Like this one from Young, Randy Newman/Live is a singer/songwriter showcase that's almost a publisher's demo. Of course Newman was more in need of the exposure than was Young, who had already made a name for himself in Buffalo Springfield and had released the previous August After the Goldrush, which become immediately iconic. By the time this was recorded he'd also been in CSN&Y, which released the album Deja Vu that March, and by summer had split from the group, so Neil was less in need of exposure than was Newman!
Young's stage shyness obvious in his patter completely disappears when he plays and sings unplugged and closely miked. His acoustic guitar playing is rhythmically and especially dynamically nuanced. Young intersperses silence with dramatic dynamic yet impeccably clean strum-bursts all captured as harmonically rich and perfect as you'd expect from Lewy.
The openers come as expected, from After the Goldrush: "Tell Me Why", "Only Love Can Break Your Heart" and "After the Goldrush" performed on a 9 foot Steinway that Lewy's recording nails. You think Bill Evans' piano sounds good in The Village Vanguard recordings?
Then we get a piano rendition of "Expecting to Fly" that alone is worth the price of analog admission.
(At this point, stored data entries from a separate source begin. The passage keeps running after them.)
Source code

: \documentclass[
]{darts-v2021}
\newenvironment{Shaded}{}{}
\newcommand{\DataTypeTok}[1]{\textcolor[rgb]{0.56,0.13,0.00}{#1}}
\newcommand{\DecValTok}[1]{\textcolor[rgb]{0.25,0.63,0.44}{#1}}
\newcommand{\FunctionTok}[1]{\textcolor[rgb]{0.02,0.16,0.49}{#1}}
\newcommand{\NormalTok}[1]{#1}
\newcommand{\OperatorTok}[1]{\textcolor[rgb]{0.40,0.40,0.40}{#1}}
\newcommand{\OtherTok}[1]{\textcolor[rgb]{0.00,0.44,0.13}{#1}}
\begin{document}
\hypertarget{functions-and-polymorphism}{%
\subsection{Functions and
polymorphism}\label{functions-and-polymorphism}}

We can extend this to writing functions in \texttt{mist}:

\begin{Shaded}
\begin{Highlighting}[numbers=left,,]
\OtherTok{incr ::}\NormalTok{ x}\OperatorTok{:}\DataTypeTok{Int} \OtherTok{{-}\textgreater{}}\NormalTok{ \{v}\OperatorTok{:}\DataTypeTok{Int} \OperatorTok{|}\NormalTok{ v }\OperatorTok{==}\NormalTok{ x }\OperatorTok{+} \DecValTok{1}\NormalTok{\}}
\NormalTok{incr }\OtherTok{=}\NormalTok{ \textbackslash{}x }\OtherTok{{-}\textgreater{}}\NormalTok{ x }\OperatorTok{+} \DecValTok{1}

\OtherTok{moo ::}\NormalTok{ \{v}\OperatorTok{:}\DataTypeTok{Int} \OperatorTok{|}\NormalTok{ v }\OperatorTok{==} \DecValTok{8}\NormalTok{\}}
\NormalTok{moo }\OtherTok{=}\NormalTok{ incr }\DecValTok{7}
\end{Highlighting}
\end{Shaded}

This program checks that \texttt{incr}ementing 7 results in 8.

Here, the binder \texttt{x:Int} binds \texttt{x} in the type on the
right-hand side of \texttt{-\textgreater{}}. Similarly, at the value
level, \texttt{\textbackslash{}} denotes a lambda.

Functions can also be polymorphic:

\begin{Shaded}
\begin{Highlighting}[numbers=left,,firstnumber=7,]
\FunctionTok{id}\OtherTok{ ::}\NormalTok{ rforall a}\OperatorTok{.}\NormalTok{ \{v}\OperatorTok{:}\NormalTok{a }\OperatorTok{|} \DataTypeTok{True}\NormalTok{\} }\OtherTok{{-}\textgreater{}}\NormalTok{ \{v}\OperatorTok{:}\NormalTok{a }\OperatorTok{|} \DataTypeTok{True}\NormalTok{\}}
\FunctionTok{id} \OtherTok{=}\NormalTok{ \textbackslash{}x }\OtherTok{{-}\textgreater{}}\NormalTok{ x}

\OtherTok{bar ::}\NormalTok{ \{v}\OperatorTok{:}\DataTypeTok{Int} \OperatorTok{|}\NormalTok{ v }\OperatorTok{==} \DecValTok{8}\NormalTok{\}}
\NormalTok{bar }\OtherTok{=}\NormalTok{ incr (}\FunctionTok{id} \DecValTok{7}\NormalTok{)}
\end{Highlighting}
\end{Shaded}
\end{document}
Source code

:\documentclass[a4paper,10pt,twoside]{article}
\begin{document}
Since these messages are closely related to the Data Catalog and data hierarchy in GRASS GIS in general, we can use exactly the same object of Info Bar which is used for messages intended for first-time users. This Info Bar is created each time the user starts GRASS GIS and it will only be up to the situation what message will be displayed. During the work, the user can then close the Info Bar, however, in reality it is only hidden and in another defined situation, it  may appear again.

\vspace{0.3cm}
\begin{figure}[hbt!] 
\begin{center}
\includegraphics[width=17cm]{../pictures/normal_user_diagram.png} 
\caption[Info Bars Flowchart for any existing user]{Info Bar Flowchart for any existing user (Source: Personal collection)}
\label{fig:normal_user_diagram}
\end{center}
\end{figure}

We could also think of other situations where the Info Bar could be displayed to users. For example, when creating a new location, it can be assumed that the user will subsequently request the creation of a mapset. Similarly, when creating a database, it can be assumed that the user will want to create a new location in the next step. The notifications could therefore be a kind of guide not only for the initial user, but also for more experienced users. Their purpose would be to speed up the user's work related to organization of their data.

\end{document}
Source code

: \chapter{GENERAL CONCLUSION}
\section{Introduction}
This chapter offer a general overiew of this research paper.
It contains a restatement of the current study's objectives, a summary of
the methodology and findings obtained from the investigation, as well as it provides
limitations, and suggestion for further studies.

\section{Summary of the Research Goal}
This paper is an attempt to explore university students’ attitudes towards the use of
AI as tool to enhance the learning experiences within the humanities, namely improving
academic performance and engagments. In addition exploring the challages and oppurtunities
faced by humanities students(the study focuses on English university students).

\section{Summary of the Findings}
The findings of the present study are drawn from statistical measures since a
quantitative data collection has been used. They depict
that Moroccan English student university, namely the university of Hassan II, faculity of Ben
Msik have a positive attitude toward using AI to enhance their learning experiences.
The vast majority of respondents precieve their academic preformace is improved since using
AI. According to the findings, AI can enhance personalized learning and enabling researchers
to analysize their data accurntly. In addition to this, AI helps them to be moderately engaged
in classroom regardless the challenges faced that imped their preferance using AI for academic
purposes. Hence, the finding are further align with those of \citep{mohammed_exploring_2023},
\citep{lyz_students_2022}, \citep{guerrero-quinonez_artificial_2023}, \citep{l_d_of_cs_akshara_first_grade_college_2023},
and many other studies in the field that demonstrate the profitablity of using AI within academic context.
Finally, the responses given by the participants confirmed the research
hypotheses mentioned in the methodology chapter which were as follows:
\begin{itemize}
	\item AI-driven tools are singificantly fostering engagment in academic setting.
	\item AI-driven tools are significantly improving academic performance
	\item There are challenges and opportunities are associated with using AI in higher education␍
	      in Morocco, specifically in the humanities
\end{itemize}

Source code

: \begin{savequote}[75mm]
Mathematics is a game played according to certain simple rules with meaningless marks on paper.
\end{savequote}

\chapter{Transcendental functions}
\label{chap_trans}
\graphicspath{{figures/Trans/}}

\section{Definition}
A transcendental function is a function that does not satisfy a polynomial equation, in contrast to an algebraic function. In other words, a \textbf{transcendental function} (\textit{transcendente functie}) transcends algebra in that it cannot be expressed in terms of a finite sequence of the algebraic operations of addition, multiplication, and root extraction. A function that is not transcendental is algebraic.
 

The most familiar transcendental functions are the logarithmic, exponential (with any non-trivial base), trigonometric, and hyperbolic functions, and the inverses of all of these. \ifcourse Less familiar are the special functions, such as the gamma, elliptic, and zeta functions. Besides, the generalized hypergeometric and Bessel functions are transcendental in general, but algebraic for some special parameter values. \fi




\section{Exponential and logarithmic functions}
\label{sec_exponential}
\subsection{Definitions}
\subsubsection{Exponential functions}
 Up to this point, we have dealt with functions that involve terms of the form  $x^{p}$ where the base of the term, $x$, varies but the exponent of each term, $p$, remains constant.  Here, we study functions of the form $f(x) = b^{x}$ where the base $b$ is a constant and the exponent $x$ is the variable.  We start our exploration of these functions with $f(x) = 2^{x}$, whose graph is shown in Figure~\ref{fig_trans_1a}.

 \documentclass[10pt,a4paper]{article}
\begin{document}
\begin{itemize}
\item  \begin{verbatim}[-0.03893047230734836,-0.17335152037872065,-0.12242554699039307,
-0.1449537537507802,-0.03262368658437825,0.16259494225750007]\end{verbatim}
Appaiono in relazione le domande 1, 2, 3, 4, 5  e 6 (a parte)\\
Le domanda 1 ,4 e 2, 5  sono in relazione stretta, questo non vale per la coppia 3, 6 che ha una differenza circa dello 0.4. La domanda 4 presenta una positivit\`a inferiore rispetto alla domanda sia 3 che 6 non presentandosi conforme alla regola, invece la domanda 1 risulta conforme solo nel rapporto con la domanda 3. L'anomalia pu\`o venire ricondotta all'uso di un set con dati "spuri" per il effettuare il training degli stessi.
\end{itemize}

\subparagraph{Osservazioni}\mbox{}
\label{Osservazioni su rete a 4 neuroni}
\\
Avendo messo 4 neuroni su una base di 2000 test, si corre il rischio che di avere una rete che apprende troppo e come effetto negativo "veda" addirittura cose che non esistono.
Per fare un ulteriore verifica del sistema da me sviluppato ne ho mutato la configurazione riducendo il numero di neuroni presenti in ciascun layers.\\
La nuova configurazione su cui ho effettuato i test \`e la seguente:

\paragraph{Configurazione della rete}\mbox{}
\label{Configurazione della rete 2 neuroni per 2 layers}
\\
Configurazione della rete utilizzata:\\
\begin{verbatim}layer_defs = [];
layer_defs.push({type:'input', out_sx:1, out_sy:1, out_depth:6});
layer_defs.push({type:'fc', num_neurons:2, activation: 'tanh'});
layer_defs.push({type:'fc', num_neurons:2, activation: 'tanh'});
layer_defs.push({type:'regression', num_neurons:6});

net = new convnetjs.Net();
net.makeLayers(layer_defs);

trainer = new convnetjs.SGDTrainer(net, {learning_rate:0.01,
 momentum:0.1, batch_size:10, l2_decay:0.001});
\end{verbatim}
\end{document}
Young claims later in the set that he's only been playing piano seriously for a year but whatever he lacks in technique is more than made up by pure musicality and a deft touch, particularly in terms of dynamic contrasts.
"Bad Fog of Loneliness originally intended for an appearance on The Johnny Cash television show but later shelved in favor of "The Needle and the Damage Done" and "Journey Through the Past", first appeared as a studio version on the Archives Vol. 1 Blu-ray and DVD set and later on the Live at Massey Hall reissue (also highly recommended). Then it's back to After the Gold Rush for "Old Man" and the side closer "Birds".
Side B begins with the raw "end of the '60s" disillusionment of "Don't Let It Bring You Down" from After the Gold Rush and then the tender, downcast "See The Sky About to Rain", which wasn't issued on record until 1974's On the Beach, an album that was out of print for nearly twenty years until a 2003 CD release. And finally this RSD it will again be available on AAA vinyl.
The Steinway version of "Cinnamon Girl" casts the metal classic as a Joni Mitchell-style remake; it's simple riff presenting Young with the greatest difficulty to pull off on piano but of course he does. "I Am a Child" from Buffalo Springfield's Last Time Around (really multiple solo albums as the group had split but had to fulfill a contact) is next followed by "Down by the River" on guitar.
Young concludes the compilation with his Buffalo Springfield pot song "Flying on the Ground Is Wrong" accompanied by a wry explanation that today seems obvious: "it's about dope…mostly grass": he's getting stoned on weed, his girl isn't, they can no longer connect and it's a bummer." Young prefaces his explanation by sticking his hands into the piano and producing cool sounds. "This nine foot Steinway is really outta sight."
And so is Lewy's recording. Henry managed to perfectly mike Neil's voice, his guitar, the Steinway and even the audience gets the full, perfect Lewy treatment: the handclaps are perfectly recorded, the audience spread out in an arc behind the performer. Of course they should be in front of the performer and behind you, but that's the "distortion" in two channel recordings. Trust me: when you experience the eerie purity, transparency, the tonal and textural purity of this AAA production you wouldn't give up any of it to get the "surround experience" that would inevitably compromise the "you are there in front of Neil" reality that this record produces.
My reaction to this record is that it gives you more "essence of Neil" than any of his other records. It better explains his gutsy artistic greatness. I wonder why he waited so long to give it to us? It could be that this was a difficult time in Neil's life—at least judging by the downcast songs culled from the sets. Were there any that were more upbeat omitted all these years later to make the point?
Maybe he waited until it could be perfectly mastered, pressed and gatefold-presented as it is here.